Wednesday, February 01, 2006

The inevitability of polyamory/polygamy

Polyamory is a relatively recent term. Yet the condition it describes, the ability to love two or more persons at the same time, seems to be as old as humanity itself. Sometimes these arrangements are formalized in the institution of polygamy. In other instances the polyamory arrangements show a stability and seriousness that approximates to polygamy.
Polygamy has recently become topical. Opponents say that gay marriage will lead us down a slippery slope leading to polygamy. (And, it is claimed to bestiality, as well. As an unlikely destination, I omit bestiality from the discussion.) Supporters of gay marriage are anxious to exclude the possibility that it may lead to polygamy.

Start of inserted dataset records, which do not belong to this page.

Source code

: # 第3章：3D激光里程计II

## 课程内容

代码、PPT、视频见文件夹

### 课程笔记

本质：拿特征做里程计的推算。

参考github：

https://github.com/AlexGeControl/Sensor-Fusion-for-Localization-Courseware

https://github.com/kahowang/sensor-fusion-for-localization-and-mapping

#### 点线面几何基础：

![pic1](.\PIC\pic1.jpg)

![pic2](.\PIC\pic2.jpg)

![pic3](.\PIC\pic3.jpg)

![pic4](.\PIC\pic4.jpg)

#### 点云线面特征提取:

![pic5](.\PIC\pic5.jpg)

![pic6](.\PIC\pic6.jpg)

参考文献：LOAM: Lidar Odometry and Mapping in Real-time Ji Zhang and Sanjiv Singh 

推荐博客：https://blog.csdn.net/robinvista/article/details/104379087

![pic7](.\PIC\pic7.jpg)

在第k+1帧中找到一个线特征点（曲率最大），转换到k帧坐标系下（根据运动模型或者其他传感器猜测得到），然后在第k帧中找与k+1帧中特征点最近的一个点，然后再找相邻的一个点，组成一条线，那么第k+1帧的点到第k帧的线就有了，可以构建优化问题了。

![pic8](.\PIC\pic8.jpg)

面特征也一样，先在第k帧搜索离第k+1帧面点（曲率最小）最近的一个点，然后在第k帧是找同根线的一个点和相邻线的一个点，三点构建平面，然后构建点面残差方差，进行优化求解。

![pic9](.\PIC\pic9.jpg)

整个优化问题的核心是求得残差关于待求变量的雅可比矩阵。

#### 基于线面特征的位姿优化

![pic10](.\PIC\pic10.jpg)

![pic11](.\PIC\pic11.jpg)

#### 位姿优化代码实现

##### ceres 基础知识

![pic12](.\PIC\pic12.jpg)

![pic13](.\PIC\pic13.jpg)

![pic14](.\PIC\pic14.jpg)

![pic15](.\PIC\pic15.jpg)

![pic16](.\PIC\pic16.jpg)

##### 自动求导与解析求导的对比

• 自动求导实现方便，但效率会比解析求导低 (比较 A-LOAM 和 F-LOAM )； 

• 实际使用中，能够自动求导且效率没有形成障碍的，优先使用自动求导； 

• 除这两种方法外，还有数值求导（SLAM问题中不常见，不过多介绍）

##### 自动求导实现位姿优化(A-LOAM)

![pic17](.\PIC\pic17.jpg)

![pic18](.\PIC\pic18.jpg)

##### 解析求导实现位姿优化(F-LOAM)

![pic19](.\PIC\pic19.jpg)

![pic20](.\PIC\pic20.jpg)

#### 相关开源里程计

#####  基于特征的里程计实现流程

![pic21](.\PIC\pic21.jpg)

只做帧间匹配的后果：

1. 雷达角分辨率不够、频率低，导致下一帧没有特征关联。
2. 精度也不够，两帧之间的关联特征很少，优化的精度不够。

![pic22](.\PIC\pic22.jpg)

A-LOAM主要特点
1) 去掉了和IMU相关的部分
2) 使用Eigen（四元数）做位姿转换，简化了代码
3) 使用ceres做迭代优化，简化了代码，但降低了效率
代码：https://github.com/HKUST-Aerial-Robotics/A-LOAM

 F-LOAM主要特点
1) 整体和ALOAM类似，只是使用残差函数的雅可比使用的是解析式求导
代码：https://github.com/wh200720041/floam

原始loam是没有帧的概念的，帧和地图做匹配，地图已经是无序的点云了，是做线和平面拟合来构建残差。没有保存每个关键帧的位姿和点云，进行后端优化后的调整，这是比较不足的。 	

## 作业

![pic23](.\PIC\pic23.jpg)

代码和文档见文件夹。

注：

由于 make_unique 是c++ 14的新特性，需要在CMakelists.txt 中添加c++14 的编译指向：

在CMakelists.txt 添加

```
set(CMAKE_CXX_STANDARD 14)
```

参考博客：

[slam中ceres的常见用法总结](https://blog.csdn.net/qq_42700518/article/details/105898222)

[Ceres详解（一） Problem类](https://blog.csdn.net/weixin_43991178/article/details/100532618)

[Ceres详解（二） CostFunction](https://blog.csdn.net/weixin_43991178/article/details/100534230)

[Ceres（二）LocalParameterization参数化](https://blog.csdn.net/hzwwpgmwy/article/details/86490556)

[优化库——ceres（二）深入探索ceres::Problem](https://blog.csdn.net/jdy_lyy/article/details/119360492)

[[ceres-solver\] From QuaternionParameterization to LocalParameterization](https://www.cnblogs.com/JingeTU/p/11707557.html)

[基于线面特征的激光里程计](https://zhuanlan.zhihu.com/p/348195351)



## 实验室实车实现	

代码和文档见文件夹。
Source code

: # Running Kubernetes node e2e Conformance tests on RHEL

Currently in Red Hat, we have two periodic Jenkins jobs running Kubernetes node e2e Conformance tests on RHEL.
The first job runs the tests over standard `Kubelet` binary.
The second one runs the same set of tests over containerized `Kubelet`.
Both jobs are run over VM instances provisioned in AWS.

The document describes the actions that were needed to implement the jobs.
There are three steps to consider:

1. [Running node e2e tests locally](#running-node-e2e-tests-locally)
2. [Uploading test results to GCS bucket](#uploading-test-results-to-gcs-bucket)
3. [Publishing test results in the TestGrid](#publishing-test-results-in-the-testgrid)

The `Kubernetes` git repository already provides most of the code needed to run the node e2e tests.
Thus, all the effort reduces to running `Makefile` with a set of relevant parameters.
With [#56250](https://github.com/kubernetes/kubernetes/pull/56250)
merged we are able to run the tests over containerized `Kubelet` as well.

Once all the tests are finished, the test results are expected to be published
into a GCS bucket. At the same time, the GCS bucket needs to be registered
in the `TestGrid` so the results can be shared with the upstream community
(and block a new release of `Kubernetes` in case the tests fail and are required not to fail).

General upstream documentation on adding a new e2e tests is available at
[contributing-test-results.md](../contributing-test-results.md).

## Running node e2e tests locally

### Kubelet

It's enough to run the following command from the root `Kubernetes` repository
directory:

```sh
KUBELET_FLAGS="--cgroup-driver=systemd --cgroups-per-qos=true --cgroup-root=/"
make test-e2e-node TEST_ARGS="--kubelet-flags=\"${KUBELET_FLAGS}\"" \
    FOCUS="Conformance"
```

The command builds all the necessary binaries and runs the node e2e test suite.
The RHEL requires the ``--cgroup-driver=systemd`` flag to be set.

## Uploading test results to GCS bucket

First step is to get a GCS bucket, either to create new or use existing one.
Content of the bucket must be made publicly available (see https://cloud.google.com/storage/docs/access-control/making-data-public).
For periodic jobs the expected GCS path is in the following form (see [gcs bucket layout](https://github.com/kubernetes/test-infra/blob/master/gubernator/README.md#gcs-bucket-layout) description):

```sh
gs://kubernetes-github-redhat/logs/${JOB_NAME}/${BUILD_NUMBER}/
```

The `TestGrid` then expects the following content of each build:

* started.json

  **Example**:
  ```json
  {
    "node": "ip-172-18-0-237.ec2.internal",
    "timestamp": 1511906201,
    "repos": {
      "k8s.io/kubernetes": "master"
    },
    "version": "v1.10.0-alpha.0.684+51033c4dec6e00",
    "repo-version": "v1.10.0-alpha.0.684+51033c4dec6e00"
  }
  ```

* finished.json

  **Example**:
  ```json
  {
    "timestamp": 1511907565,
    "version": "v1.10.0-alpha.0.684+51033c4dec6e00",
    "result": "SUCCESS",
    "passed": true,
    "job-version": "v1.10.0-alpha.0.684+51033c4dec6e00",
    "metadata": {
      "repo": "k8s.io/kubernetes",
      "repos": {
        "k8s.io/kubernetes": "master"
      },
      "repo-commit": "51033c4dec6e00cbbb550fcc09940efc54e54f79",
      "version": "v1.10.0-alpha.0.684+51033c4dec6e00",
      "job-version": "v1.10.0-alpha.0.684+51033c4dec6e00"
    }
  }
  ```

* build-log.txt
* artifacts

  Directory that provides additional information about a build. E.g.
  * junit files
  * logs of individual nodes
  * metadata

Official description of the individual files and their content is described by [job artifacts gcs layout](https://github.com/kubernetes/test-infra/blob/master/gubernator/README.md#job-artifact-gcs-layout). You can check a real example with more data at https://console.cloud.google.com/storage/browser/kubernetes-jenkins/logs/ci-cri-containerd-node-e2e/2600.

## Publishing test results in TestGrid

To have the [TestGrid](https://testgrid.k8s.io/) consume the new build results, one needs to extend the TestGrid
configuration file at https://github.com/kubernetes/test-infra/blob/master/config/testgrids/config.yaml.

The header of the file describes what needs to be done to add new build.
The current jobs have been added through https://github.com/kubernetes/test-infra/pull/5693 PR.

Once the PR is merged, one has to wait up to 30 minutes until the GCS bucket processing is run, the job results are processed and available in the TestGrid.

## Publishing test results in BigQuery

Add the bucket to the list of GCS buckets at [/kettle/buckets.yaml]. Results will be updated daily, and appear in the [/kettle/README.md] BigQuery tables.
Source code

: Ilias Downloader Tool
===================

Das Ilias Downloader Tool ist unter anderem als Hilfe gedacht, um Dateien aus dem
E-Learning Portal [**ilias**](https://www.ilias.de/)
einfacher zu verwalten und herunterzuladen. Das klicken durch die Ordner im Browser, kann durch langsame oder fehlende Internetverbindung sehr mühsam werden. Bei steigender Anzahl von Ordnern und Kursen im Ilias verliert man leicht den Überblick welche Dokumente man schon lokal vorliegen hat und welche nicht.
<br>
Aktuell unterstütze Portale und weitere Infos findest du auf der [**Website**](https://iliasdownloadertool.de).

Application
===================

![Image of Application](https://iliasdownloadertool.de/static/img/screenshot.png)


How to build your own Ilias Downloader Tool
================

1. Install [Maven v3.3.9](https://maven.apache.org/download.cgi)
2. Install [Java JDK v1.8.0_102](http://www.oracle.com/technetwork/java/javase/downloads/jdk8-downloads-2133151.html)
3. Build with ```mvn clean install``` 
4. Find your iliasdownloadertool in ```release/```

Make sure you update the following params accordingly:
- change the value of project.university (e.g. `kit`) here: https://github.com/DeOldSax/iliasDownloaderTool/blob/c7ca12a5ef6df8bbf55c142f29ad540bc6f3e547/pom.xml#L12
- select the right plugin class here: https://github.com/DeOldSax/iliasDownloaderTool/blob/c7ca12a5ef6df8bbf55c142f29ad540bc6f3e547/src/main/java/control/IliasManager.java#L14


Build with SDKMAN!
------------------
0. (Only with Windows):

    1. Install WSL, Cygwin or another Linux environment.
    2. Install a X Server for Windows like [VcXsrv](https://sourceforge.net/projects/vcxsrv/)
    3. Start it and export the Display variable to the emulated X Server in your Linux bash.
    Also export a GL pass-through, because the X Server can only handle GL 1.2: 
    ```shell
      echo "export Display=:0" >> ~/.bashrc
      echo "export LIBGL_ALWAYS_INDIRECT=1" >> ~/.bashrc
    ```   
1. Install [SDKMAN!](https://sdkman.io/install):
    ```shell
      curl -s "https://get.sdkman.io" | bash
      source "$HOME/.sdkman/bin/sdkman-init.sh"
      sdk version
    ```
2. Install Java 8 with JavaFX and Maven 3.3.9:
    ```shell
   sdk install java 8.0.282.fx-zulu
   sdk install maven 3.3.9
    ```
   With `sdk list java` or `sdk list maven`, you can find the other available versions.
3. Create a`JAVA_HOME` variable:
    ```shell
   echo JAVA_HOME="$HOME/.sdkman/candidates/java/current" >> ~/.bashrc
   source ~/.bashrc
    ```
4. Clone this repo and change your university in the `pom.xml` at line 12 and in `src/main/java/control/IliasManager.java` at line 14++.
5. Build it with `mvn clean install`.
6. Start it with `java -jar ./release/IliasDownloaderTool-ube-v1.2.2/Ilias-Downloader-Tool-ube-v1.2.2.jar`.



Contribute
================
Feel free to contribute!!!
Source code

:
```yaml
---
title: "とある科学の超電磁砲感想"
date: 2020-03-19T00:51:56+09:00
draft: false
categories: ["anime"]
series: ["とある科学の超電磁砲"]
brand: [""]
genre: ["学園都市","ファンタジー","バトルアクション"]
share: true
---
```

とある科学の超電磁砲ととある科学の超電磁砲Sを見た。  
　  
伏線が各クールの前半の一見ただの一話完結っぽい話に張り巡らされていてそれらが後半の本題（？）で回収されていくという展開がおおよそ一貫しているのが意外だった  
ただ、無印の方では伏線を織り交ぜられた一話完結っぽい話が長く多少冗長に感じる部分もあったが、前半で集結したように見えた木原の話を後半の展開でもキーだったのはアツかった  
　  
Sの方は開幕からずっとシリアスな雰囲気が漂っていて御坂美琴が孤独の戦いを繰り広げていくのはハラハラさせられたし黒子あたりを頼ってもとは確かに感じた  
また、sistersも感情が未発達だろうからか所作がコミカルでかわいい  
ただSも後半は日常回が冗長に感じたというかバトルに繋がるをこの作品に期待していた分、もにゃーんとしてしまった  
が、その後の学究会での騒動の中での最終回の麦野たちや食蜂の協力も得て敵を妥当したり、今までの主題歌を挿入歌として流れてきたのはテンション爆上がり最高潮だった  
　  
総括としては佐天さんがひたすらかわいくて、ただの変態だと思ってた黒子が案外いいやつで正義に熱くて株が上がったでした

In fact anthropologists have documented polygamy in many societies. In our own tradition it is integral to the Hebrew Bible. It seems that it was the ancient Romans who first placed a taboo on polygamy. We have inherited this disapproval.

For that reason this essay will address the issue empirically in broader terms, those of polyamory. I will deal with four concrete examples.

Shortly before his death in 1967, the English writer J. R. Ackerley published a memoir entitled My Father and Myself, in which he reported his finding that his father maintained two households. One was his official family (in which young Ackerley grew up), the second a kind of common law arrangement that constituted a second family. His father was a self-made man who had risen from poverty to manage a prosperous importing business.

At its root, then, this Victorian example is the product of a lower-class negotiation of a particular dilemma. Probably endlessly repeated in Victorian and Edwardian times, the dual-family solution did not come equipped with any sophisticated rationale. These things "just happened." Or did they? In all likelihood we are dealing with a propensity that is hardwired into the human male, and that is not to be satisfied with a single partner.

Of a different order are claims made by creative types, who combined a bohemian sense of casualness in sexual matters with a Nietzschean demand that the artist, obeying his need to create at all costs, is entitled to an exemption from ordinary bourgeois norms of fidelity.
The pioneer abstractionist Vassily Kandinsky came to Munich in 1896, with his Russian wife Anya. Some years later he entered into a liaison with a pupil Gabriele Münter, an intense involvement in which the two excitedly exchanged ideas and painted together. Despite the absorbing nature of this relationship, Kandinsky did not divorce his wife, who continued to reside in the couple’s Munich apartment. However, Kandinsky and Gabriele built a house at Murnau in the Bavarian countryside. The artist went back and forth between the city and the country, an arrangement that lasted until the Kandinskys were expelled from Germany at the beginning of World War I (September 1914)

The American poet Ezra Pound married an Englishwoman, Dorothy Shakespeare, in 1914. A decade later he took up with the violinist Olga Rudge. This liaison produced a child Mary, who was raised by foster parents in the South Tyrol. For most of the rest of his life Pound oscillated between his two mates. During World War II the three uneasily shared a house together in the hills overlooking Rapallo in Italy. It was Dorothy who solicitously tended Pound during the thirteen years in which he was incarcerated in the insane asylum of St. Elizabeth in Washington, DC. After being freed and returning to Italy, the poet finally opted for a life with Olga in Venice.

Louis Kahn, one of America’s greatest architects, surpassed both Kandinsky and Pound by having three families. In the brilliant 2003 film "My Architect" his son Daniel tells the story of how he gradually recovered the truth about his father. As he formed first one, then another liaison, Kahn’s wife stood loyally by him. Within the limitations of his situation, the architect tried faithfully to attend to all three families. Despite these infractions of conventional morality, the architect emerges in the film as a dedicated, caring person. Did he need these complications to create great buildings? Who can say? But what happened happened.

The above examples stem from famous people. However, the tendency they show, that of men to maintain two (or more) significant relationships at the same time is widespread. Though legal recognition is lacking, all these arrangements amount to polygamy.

It is not the case that polygamy may be coming. It is already here.

1 Comments:

Blogger Jaafar said...

Showing that four celebrities have been unfaithful to their lovers proves nothing -- except that you might like to emulate them.

For obvious counter-examples (!), you might consult the lives of Winston Churchill and Ronald Reagan. Reagan had to divorce his first wife, but once he re-married he was in the same territory as Churchill: a totally devoted marriage.

There is nothing whatsoever "inevitable" about polyamory -- although sluts would have us think so.